- Required action
For the copy, please give all of the data again exactly and leave the pictures out.

- Given entries
......

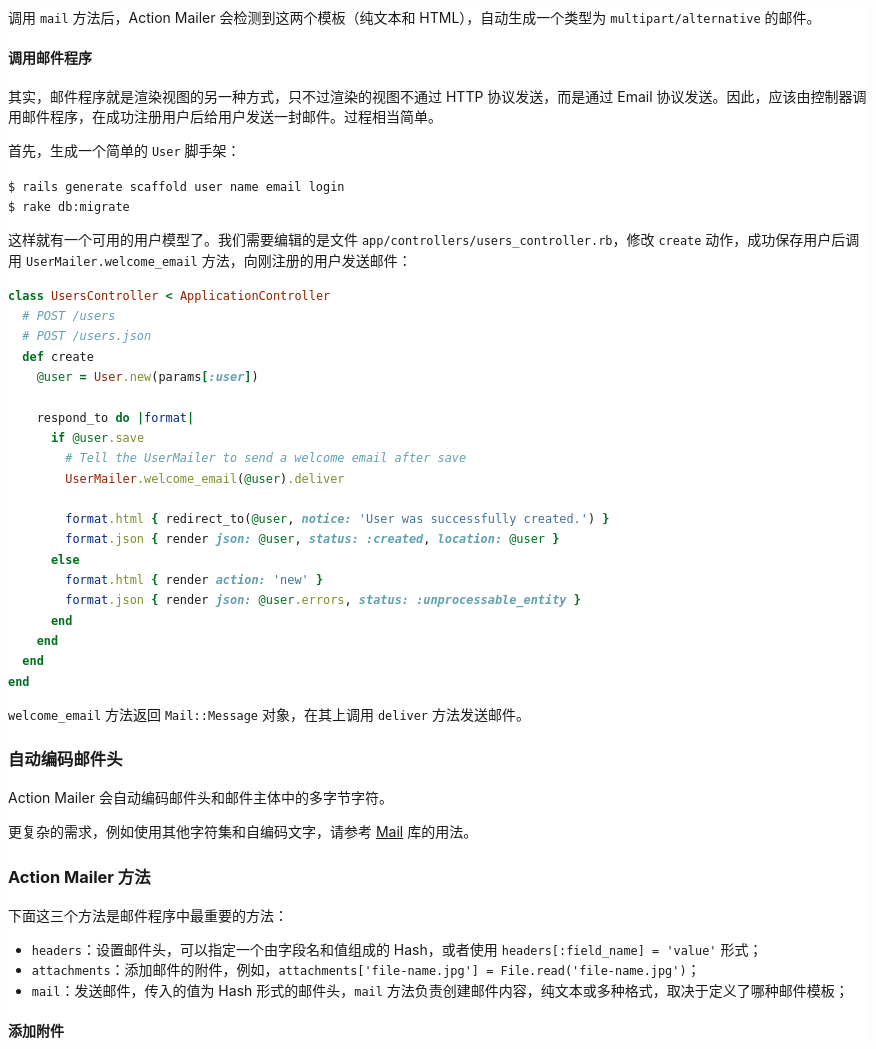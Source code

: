 调用 `mail` 方法后，Action Mailer 会检测到这两个模板（纯文本和 HTML），自动生成一个类型为 `multipart/alternative` 的邮件。

#### 调用邮件程序

其实，邮件程序就是渲染视图的另一种方式，只不过渲染的视图不通过 HTTP 协议发送，而是通过 Email 协议发送。因此，应该由控制器调用邮件程序，在成功注册用户后给用户发送一封邮件。过程相当简单。

首先，生成一个简单的 `User` 脚手架：

```bash
$ rails generate scaffold user name email login
$ rake db:migrate
```

这样就有一个可用的用户模型了。我们需要编辑的是文件 `app/controllers/users_controller.rb`，修改 `create` 动作，成功保存用户后调用 `UserMailer.welcome_email` 方法，向刚注册的用户发送邮件：

```ruby
class UsersController < ApplicationController
  # POST /users
  # POST /users.json
  def create
    @user = User.new(params[:user])

    respond_to do |format|
      if @user.save
        # Tell the UserMailer to send a welcome email after save
        UserMailer.welcome_email(@user).deliver

        format.html { redirect_to(@user, notice: 'User was successfully created.') }
        format.json { render json: @user, status: :created, location: @user }
      else
        format.html { render action: 'new' }
        format.json { render json: @user.errors, status: :unprocessable_entity }
      end
    end
  end
end
```

`welcome_email` 方法返回 `Mail::Message` 对象，在其上调用 `deliver` 方法发送邮件。

### 自动编码邮件头

Action Mailer 会自动编码邮件头和邮件主体中的多字节字符。

更复杂的需求，例如使用其他字符集和自编码文字，请参考 [Mail](https://github.com/mikel/mail) 库的用法。

### Action Mailer 方法

下面这三个方法是邮件程序中最重要的方法：

* `headers`：设置邮件头，可以指定一个由字段名和值组成的 Hash，或者使用 `headers[:field_name] = 'value'` 形式；
* `attachments`：添加邮件的附件，例如，`attachments['file-name.jpg'] = File.read('file-name.jpg')`；
* `mail`：发送邮件，传入的值为 Hash 形式的邮件头，`mail` 方法负责创建邮件内容，纯文本或多种格式，取决于定义了哪种邮件模板；

#### 添加附件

......

- Result for this task
Source code

: 调用 `mail` 方法后，Action Mailer 会检测到这两个模板（纯文本和 HTML），自动生成一个类型为 `multipart/alternative` 的邮件。

#### 调用邮件程序

其实，邮件程序就是渲染视图的另一种方式，只不过渲染的视图不通过 HTTP 协议发送，而是通过 Email 协议发送。因此，应该由控制器调用邮件程序，在成功注册用户后给用户发送一封邮件。过程相当简单。

首先，生成一个简单的 `User` 脚手架：

```bash
$ rails generate scaffold user name email login
$ rake db:migrate
```

这样就有一个可用的用户模型了。我们需要编辑的是文件 `app/controllers/users_controller.rb`，修改 `create` 动作，成功保存用户后调用 `UserMailer.welcome_email` 方法，向刚注册的用户发送邮件：

```ruby
class UsersController < ApplicationController
  # POST /users
  # POST /users.json
  def create
    @user = User.new(params[:user])

    respond_to do |format|
      if @user.save
        # Tell the UserMailer to send a welcome email after save
        UserMailer.welcome_email(@user).deliver

        format.html { redirect_to(@user, notice: 'User was successfully created.') }
        format.json { render json: @user, status: :created, location: @user }
      else
        format.html { render action: 'new' }
        format.json { render json: @user.errors, status: :unprocessable_entity }
      end
    end
  end
end
```

`welcome_email` 方法返回 `Mail::Message` 对象，在其上调用 `deliver` 方法发送邮件。

### 自动编码邮件头

Action Mailer 会自动编码邮件头和邮件主体中的多字节字符。

更复杂的需求，例如使用其他字符集和自编码文字，请参考 [Mail](https://github.com/mikel/mail) 库的用法。

### Action Mailer 方法

下面这三个方法是邮件程序中最重要的方法：

* `headers`：设置邮件头，可以指定一个由字段名和值组成的 Hash，或者使用 `headers[:field_name] = 'value'` 形式；
* `attachments`：添加邮件的附件，例如，`attachments['file-name.jpg'] = File.read('file-name.jpg')`；
* `mail`：发送邮件，传入的值为 Hash 形式的邮件头，`mail` 方法负责创建邮件内容，纯文本或多种格式，取决于定义了哪种邮件模板；

#### 添加附件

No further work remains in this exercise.